**EXERCISE MATERIALS:**

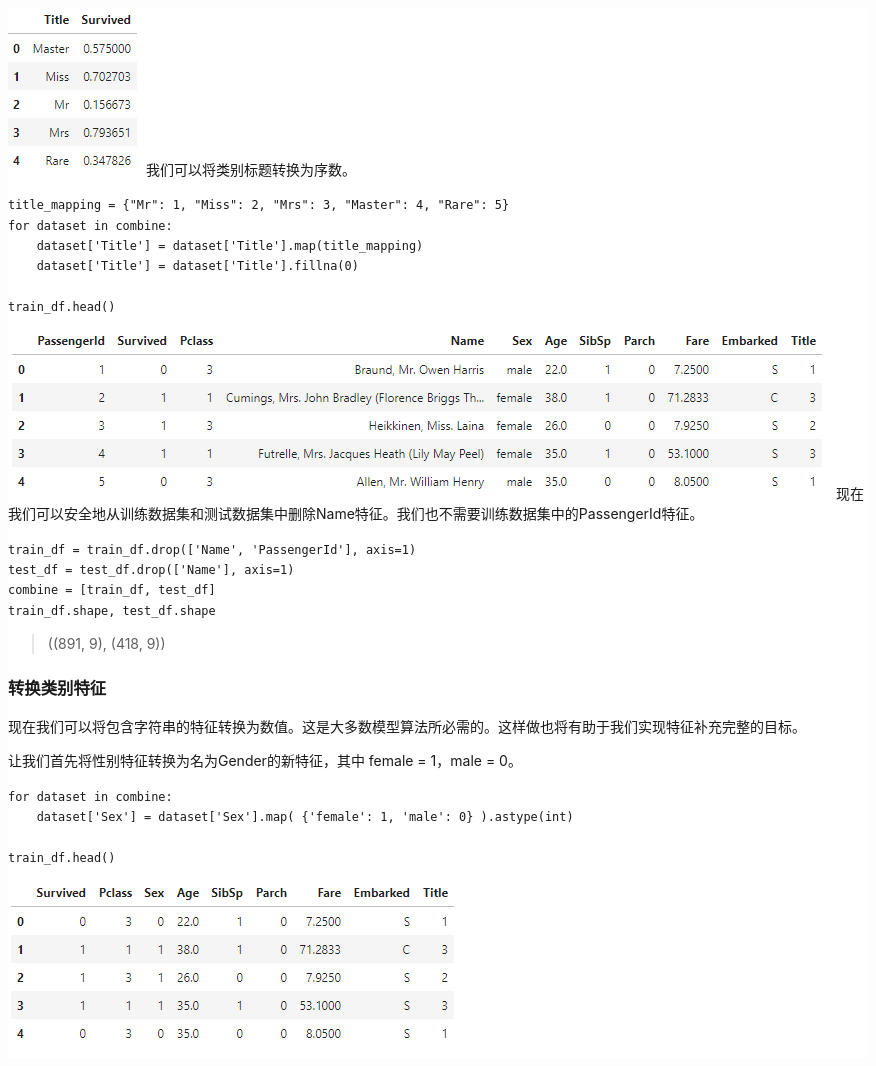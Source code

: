 ![image15](https://github.com/hunterhawk/Kaggle-From-Scratch/blob/master/Titanic/res/image15.png)
我们可以将类别标题转换为序数。
```
title_mapping = {"Mr": 1, "Miss": 2, "Mrs": 3, "Master": 4, "Rare": 5}
for dataset in combine:
    dataset['Title'] = dataset['Title'].map(title_mapping)
    dataset['Title'] = dataset['Title'].fillna(0)

train_df.head()
```
![image16](https://github.com/hunterhawk/Kaggle-From-Scratch/blob/master/Titanic/res/image16.png)
现在我们可以安全地从训练数据集和测试数据集中删除Name特征。我们也不需要训练数据集中的PassengerId特征。
```
train_df = train_df.drop(['Name', 'PassengerId'], axis=1)
test_df = test_df.drop(['Name'], axis=1)
combine = [train_df, test_df]
train_df.shape, test_df.shape
```
>((891, 9), (418, 9))

### 转换类别特征

现在我们可以将包含字符串的特征转换为数值。这是大多数模型算法所必需的。这样做也将有助于我们实现特征补充完整的目标。

让我们首先将性别特征转换为名为Gender的新特征，其中 female = 1，male = 0。
```
for dataset in combine:
    dataset['Sex'] = dataset['Sex'].map( {'female': 1, 'male': 0} ).astype(int)

train_df.head()
```
![image17](https://github.com/hunterhawk/Kaggle-From-Scratch/blob/master/Titanic/res/image17.png)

**YOUR TASK:** For the material, state how many lines include the string "male"; the answer is that number alone.

**ANSWER BOX:** 2